TASK
Count every line in the entries below that contains the word "professional", and give only that number.

DATA FOR THIS EXERCISE
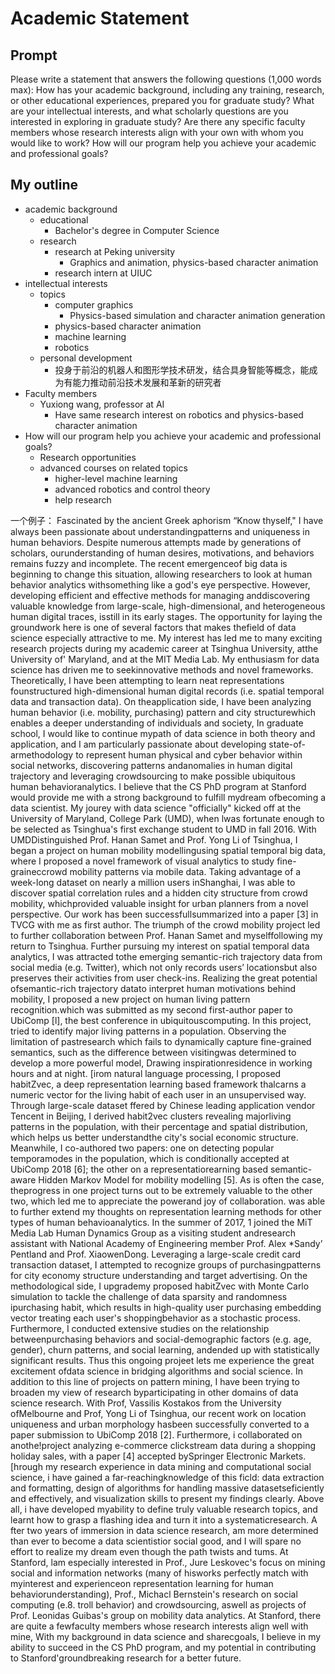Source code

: # Academic Statement
## Prompt
Please write a statement that answers the following questions (1,000 words max):
How has your academic background, including any training, research, or other educational experiences, prepared you for graduate study?
What are your intellectual interests, and what scholarly questions are you interested in exploring in graduate study?
Are there any specific faculty members whose research interests align with your own with whom you would like to work?
How will our program help you achieve your academic and professional goals?

## My outline
- academic background
  - educational
    - Bachelor's degree in Computer Science
  - research
    - research at Peking university
      - Graphics and animation, physics-based character animation
    - research intern at UIUC
- intellectual interests
  - topics
    - computer graphics
      - Physics-based simulation and character animation generation
    - physics-based character animation
    - machine learning
    - robotics
  - personal development
    - 投身于前沿的机器人和图形学技术研发，结合具身智能等概念，能成为有能力推动前沿技术发展和革新的研究者
- Faculty members
  - Yuxiong wang, professor at AI
    - Have same research interest on robotics and physics-based character animation
- How will our program help you achieve your academic and professional goals?
  - Research opportunities
  - advanced courses on related topics
    - higher-level machine learning
    - advanced robotics and control theory
    - help research



一个例子：
Fascinated by the ancient Greek aphorism “Know thyself," I have always been passionate about understandingpatterns and uniqueness in human behaviors. Despite numerous attempts made by generations of scholars, ourunderstanding of human desires, motivations, and behaviors remains fuzzy and incomplete. The recent emergenceof big data is beginning to change this situation, allowing researchers to look at human behavior analytics withsomething like a god's eye perspective. However, developing efficient and effective methods for managing anddiscovering valuable knowledge from large-scale, high-dimensional, and heterogeneous human digital traces, isstill in its early stages. The opportunity for laying the groundwork here is one of several factors that makes thefield of data science especially attractive to me.
My interest has led me to many exciting research projects during my academic career at Tsinghua University, atthe University of' Maryland, and at the MIT Media Lab. My enthusiasm for data science has driven me to seekinnovative methods and novel frameworks. Theoretically, I have been attempting to learn neat representations founstructured high-dimensional human digital records (i.e. spatial temporal data and transaction data). On theapplication side, I have been analyzing human behavior (i.e. mobility, purchasing) pattern and city structurewhich enables a deeper understanding of individuals and society, In graduate school, I would like to continue mypath of data science in both theory and application, and I am particularly passionate about developing state-of-armethodology to represent human physical and cyber behavior within social networks, discovering patterns andanomalies in human digital trajectory and leveraging crowdsourcing to make possible ubiquitous human behavioranalytics. I believe that the CS PhD program at Stanford would provide me with a strong background to fulfill mydream ofbecoming a data scientist.
My jourey with data science "officially" kicked off at the University of Maryland, College Park (UMD), when lwas fortunate enough to be selected as Tsinghua's first exchange student to UMD in fall 2016. With UMDDistinguished Prof. Hanan Samet and Prof. Yong Li of Tsinghua, I began a project on human mobility modellingusing spatial temporal big data, where I proposed a novel framework of visual analytics to study fine-graineccrowd mobility patterns via mobile data. Taking advantage of a week-long dataset on nearly a million users inShanghai, I was able to discover spatial correlation rules and a hidden city structure from crowd mobility, whichprovided valuable insight for urban planners from a novel perspective. Our work has been successfullsummarized into a paper [3] in TVCG with me as first author.
The triumph of the crowd mobility project led to further collaboration between Prof. Hanan Samet and myselffollowing my return to Tsinghua. Further pursuing my interest on spatial temporal data analytics, I was attracted tothe emerging semantic-rich trajectory data from social media (e.g. Twitter), which not only records users’ locationsbut also preserves their activities from user check-ins. Realizing the great potential ofsemantic-rich trajectory datato interpret human motivations behind mobility, I proposed a new project on human living pattern recognition.which was submitted as my second first-author paper to UbiComp [l], the best conference in ubiquitouscomputing. In this project,  tried to identify major living patterns in a population. Observing the limitation of pastresearch which fails to dynamically capture fine-grained semantics, such as the difference between visitingwas determined to develop a more powerful model, Drawing inspirationresidence in working hours and at night. [irom natural language processing, I proposed habitZvec, a deep representation learning based framework thalcarns a numeric vector for the living habit of each user in an unsupervised way. Through large-scale dataset ffered by Chinese leading application vendor Tencent in Beijing, I derived habit2vec clusters revealing majorliving patterns in the population, with their percentage and spatial distribution, which helps us better understandthe city's social economic structure. Meanwhile, I co-authored two papers: one on detecting popular temporamodes in the population, which is conditionally accepted at UbiComp 2018 [6]; the other on a representatiorearning based semantic-aware Hidden Markov Model for mobility modelling [5]. As is often the case, theprogress in one project turns out to be extremely valuable to the other two, which led me to appreciate the powerand joy of collaboration.
was able to further extend my thoughts on representation learning methods for other types of human behavioanalytics. In the summer of 2017, 1 joined the MiT Media Lab Human Dynamics Group as a visiting student andresearch assistant with National Academy of Engineering member Prof. Alex *Sandy’ Pentland and Prof. XiaowenDong. Leveraging a large-scale credit card transaction dataset, I attempted to recognize groups of purchasingpatterns for city economy structure understanding and target advertising. On the methodological side, I upgrademy proposed habitZvec with Monte Carlo simulation to tackle the challenge of data sparsity and randomness ipurchasing habit, which results in high-quality user purchasing embedding vector treating each user's shoppingbehavior as a stochastic process. Furthermore, I conducted extensive studies on the relationship betweenpurchasing behaviors and social-demographic factors (e.g. age, gender), churn patterns, and social learning, andended up with statistically significant results. Thus this ongoing projeet lets me experience the great excitement ofdata science in bridging algorithms and social science.
In addition to this line of projects on pattern mining, I have been trying to broaden my view of research byparticipating in other domains of data science research. With Prof, Vassilis Kostakos from the University ofMelbourne and Prof, Yong Li of Tsinghua, our recent work on location uniqueness and urban morphology hasbeen successfully converted to a paper submission to UbiComp 2018 [2]. Furthermore, i collaborated on anothe!project analyzing e-commerce clickstream data during a shopping holiday sales, with a paper [4] accepted bySpringer Electronic Markets.
[hrough my research experience in data mining and computational social science, i have gained a far-reachingknowledge of this ficld: data extraction and formatting, design of algorithms for handling massive datasetseficiently and effectively, and visualization skills to present my findings clearly. Above all, i have developed myability to define truly valuable research topics, and learnt how to grasp a flashing idea and turn it into a systematicresearch.
A fter two years of immersion in data science research,  am more determined than ever to become a data scientistior social good, and I will spare no effort to realize my dream even though the path twists and tums. At Stanford, lam especially interested in Prof., Jure Leskovec's focus on mining social and information networks (many of hisworks perfectly match with myinterest and experienceon representation learning for human behaviorunderstanding), Prof., Michacl Bernstein's research on social computing (e.8. troll behavior) and crowdsourcing, aswell as projects of Prof. Leonidas Guibas's group on mobility data analytics. At Stanford, there are quite a fewfaculty members whose research interests align well with mine, With my background in data science and sharecgoals, I believe in my ability to succeed in the CS PhD program, and my potential in contributing to Stanford'groundbreaking research for a better future.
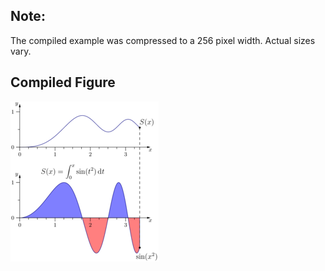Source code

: Note:
-----

The compiled example was compressed to a 256
pixel width. Actual sizes vary.

Compiled Figure
---------------
![Example](Fresnel_Sin.png)
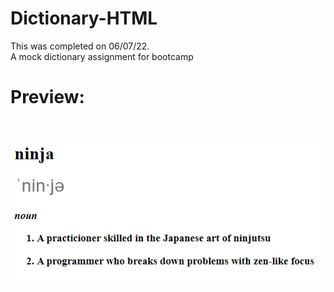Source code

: # Dictionary-HTML
This was completed on 06/07/22.
<br>A mock dictionary assignment for bootcamp
<br><h1>Preview:</h1>
<br><br>
<img src="https://github.com/Taylor-Klar/Dictionary-HTML/blob/main/Dictionary/Dictionary-preview.png">
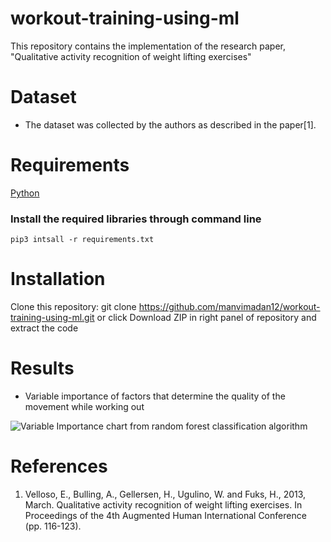 # workout-training-using-ml
This repository contains the implementation of the research paper, "Qualitative activity recognition of weight lifting exercises" 

# Dataset
* The dataset was collected by the authors as described in the paper[1].

# Requirements
[Python](https://www.python.org/downloads/)


### Install the required libraries through command line

`pip3 intsall -r requirements.txt`


# Installation
Clone this repository:
git clone https://github.com/manvimadan12/workout-training-using-ml.git
or click Download ZIP in right panel of repository and extract the code

# Results
* Variable importance of factors that determine the quality of the movement while working out

![Variable Importance chart from random forest classification algorithm](https://github.com/manvimadan12/workout-training-using-ml/blob/master/Rplot01.png)

# References
1. Velloso, E., Bulling, A., Gellersen, H., Ugulino, W. and Fuks, H., 2013, March. Qualitative activity recognition of weight lifting exercises. In Proceedings of the 4th Augmented Human International Conference (pp. 116-123).
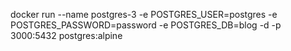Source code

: docker run --name postgres-3 -e POSTGRES_USER=postgres -e POSTGRES_PASSWORD=password -e POSTGRES_DB=blog -d -p 3000:5432 postgres:alpine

RESULT BELOW
2